Task brief: If a line in the data has the string "proof", please show it.
Top of Data records
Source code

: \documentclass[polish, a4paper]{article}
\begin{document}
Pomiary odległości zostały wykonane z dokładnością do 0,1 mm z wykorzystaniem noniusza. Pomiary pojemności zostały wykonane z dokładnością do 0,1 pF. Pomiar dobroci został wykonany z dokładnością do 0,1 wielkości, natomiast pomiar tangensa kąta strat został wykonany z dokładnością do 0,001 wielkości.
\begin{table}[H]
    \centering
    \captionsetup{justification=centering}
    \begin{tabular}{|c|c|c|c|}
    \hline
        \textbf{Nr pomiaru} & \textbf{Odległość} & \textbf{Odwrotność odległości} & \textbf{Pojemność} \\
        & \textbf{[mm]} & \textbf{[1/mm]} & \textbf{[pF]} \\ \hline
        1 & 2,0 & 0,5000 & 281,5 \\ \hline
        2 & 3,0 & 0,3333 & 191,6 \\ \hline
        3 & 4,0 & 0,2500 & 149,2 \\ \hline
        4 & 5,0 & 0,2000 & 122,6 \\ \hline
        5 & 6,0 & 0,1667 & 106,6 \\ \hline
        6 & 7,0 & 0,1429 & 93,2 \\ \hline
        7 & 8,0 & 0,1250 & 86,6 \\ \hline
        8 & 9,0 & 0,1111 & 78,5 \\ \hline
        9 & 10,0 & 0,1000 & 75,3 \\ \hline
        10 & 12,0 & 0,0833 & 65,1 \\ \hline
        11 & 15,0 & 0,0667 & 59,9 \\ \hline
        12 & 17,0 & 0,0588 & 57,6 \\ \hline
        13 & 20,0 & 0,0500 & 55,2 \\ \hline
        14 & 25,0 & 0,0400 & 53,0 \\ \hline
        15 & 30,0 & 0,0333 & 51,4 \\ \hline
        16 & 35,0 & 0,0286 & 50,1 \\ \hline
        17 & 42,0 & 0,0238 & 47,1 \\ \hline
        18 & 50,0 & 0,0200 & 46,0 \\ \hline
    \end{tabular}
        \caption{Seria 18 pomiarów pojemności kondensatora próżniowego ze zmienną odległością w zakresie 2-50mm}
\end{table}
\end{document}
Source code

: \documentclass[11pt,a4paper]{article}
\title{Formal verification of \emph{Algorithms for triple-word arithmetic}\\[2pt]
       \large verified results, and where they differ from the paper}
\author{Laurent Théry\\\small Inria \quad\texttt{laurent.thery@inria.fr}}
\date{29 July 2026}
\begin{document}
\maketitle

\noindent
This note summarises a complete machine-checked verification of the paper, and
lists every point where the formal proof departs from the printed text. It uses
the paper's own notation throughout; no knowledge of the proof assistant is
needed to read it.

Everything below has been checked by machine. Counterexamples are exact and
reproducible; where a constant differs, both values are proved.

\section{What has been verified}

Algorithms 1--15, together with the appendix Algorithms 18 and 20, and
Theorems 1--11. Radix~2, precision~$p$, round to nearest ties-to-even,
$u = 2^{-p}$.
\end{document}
Bottom of Data records
Solution to the exercise:
lists every point where the formal proof departs from the printed text. It uses
the paper's own notation throughout; no knowledge of the proof assistant is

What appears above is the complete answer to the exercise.